QSolution — O(n * 2^k) time, O(n * 2^k) space

Key Insight: At each character position, you either have one choice (digit — no branching) or two choices (letter — lowercase or uppercase). This creates a binary decision tree where only letter positions branch. The total results is 2^k where k = number of letters.

Thought Process:

  1. This is a branching/backtracking problem. At each position, decide what to do:
    • Digit: only one option, just continue.
    • Letter: two options (lower/upper), try both.
  2. Backtracking with in-place modification: instead of creating new strings at each level, modify s[i] in place, recurse, then change to the other case and recurse again.
  3. The in-place approach avoids O(n) string copies per recursive call — important for embedded contexts where memory allocation is expensive.
  4. Alternative: bitmask enumeration (like Subsets). Assign each letter a bit; each mask value determines the case of each letter.

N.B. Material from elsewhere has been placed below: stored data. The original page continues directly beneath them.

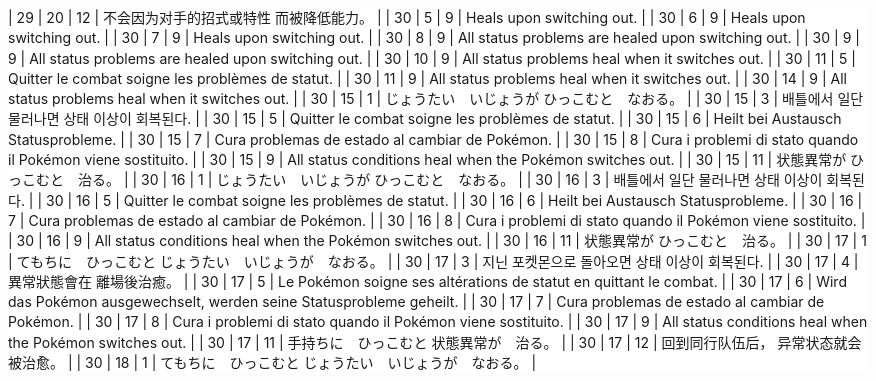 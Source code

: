 |  29 |   20 | 12 |    不会因为对手的招式或特性 而被降低能力。 |
|  30 |   5 |  9 |     Heals upon switching out. |
|  30 |   6 |  9 |     Heals upon switching out. |
|  30 |   7 |  9 |     Heals upon switching out. |
|  30 |   8 |  9 |     All status problems are healed upon switching out. |
|  30 |   9 |  9 |     All status problems are healed upon switching out. |
|  30 |   10 | 9 |     All status problems heal when it switches out. |
|  30 |   11 | 5 |     Quitter le combat soigne les problèmes de statut. |
|  30 |   11 | 9 |     All status problems heal when it switches out. |
|  30 |   14 | 9 |     All status problems heal when it switches out. |
|  30 |   15 | 1 |     じょうたい　いじょうが ひっこむと　なおる。 |
|  30 |   15 | 3 |     배틀에서 일단 물러나면 상태 이상이 회복된다. |
|  30 |   15 | 5 |     Quitter le combat soigne les problèmes de statut. |
|  30 |   15 | 6 |     Heilt bei Austausch Statusprobleme. |
|  30 |   15 | 7 |     Cura problemas de estado al cambiar de Pokémon. |
|  30 |   15 | 8 |     Cura i problemi di stato quando il Pokémon viene sostituito. |
|  30 |   15 | 9 |     All status conditions heal when the Pokémon switches out. |
|  30 |   15 | 11 |    状態異常が ひっこむと　治る。 |
|  30 |   16 | 1 |     じょうたい　いじょうが ひっこむと　なおる。 |
|  30 |   16 | 3 |     배틀에서 일단 물러나면 상태 이상이 회복된다. |
|  30 |   16 | 5 |     Quitter le combat soigne les problèmes de statut. |
|  30 |   16 | 6 |     Heilt bei Austausch Statusprobleme. |
|  30 |   16 | 7 |     Cura problemas de estado al cambiar de Pokémon. |
|  30 |   16 | 8 |     Cura i problemi di stato quando il Pokémon viene sostituito. |
|  30 |   16 | 9 |     All status conditions heal when the Pokémon switches out. |
|  30 |   16 | 11 |    状態異常が ひっこむと　治る。 |
|  30 |   17 | 1 |     てもちに　ひっこむと じょうたい　いじょうが　なおる。 |
|  30 |   17 | 3 |     지닌 포켓몬으로 돌아오면 상태 이상이 회복된다. |
|  30 |   17 | 4 |     異常狀態會在 離場後治癒。 |
|  30 |   17 | 5 |     Le Pokémon soigne ses altérations de statut en quittant le combat. |
|  30 |   17 | 6 |     Wird das Pokémon ausgewechselt, werden seine Statusprobleme geheilt. |
|  30 |   17 | 7 |     Cura problemas de estado al cambiar de Pokémon. |
|  30 |   17 | 8 |     Cura i problemi di stato quando il Pokémon viene sostituito. |
|  30 |   17 | 9 |     All status conditions heal when the Pokémon switches out. |
|  30 |   17 | 11 |    手持ちに　ひっこむと 状態異常が　治る。 |
|  30 |   17 | 12 |    回到同行队伍后， 异常状态就会被治愈。 |
|  30 |   18 | 1 |     てもちに　ひっこむと じょうたい　いじょうが　なおる。 |
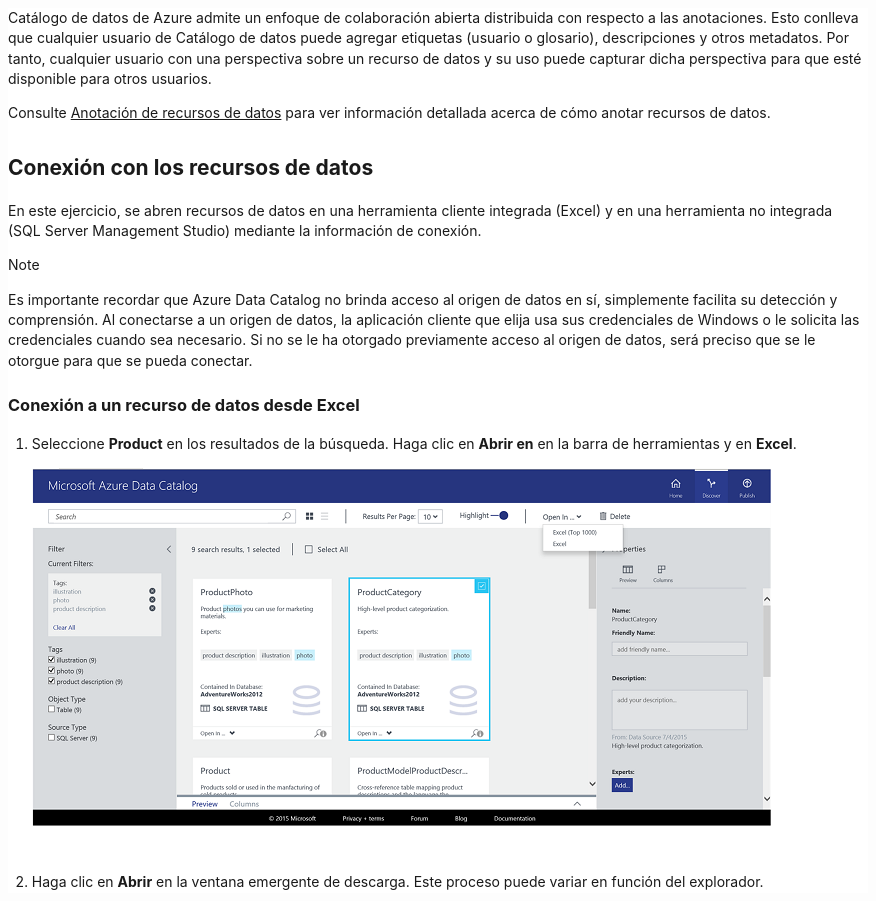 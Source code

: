 Catálogo de datos de Azure admite un enfoque de colaboración abierta distribuida con respecto a las anotaciones. Esto conlleva que cualquier usuario de Catálogo de datos puede agregar etiquetas (usuario o glosario), descripciones y otros metadatos. Por tanto, cualquier usuario con una perspectiva sobre un recurso de datos y su uso puede capturar dicha perspectiva para que esté disponible para otros usuarios.

Consulte [Anotación de recursos de datos](data-catalog-how-to-annotate.md) para ver información detallada acerca de cómo anotar recursos de datos.

## <a name="connect-to-data-assets"></a>Conexión con los recursos de datos
En este ejercicio, se abren recursos de datos en una herramienta cliente integrada (Excel) y en una herramienta no integrada (SQL Server Management Studio) mediante la información de conexión.

> [!NOTE]
> Es importante recordar que Azure Data Catalog no brinda acceso al origen de datos en sí, simplemente facilita su detección y comprensión. Al conectarse a un origen de datos, la aplicación cliente que elija usa sus credenciales de Windows o le solicita las credenciales cuando sea necesario. Si no se le ha otorgado previamente acceso al origen de datos, será preciso que se le otorgue para que se pueda conectar.
> 
> 

### <a name="connect-to-a-data-asset-from-excel"></a>Conexión a un recurso de datos desde Excel
1. Seleccione **Product** en los resultados de la búsqueda. Haga clic en **Abrir en** en la barra de herramientas y en **Excel**.
   
    ![Catálogo de datos de Azure: conexión a recurso de datos](media/data-catalog-get-started/data-catalog-connect1.png)
2. Haga clic en **Abrir** en la ventana emergente de descarga. Este proceso puede variar en función del explorador.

Time Complexity: O(n * 2^k) where k = number of letters in s. Space Complexity: O(n * 2^k) for storing all permutations (plus O(n) recursion stack).

cpp
class Solution {
public:
vector<string> letterCasePermutation(string s) {
vector<string> result;
backtrack(s, 0, result);
return result;
}
private:
void backtrack(string& s, int i, vector<string>& result) {
if (i == (int)s.size()) {
result.push_back(s);
return;
}
if (isdigit(s[i])) {
backtrack(s, i + 1, result);
} else {
s[i] = tolower(s[i]);
backtrack(s, i + 1, result);
s[i] = toupper(s[i]);
backtrack(s, i + 1, result);
}
}
};

Embedded relevance: Case-insensitive command parsing in AT command handlers uses tolower/toupper on each character — this problem tests fluency with character classification and case conversion without locale dependencies.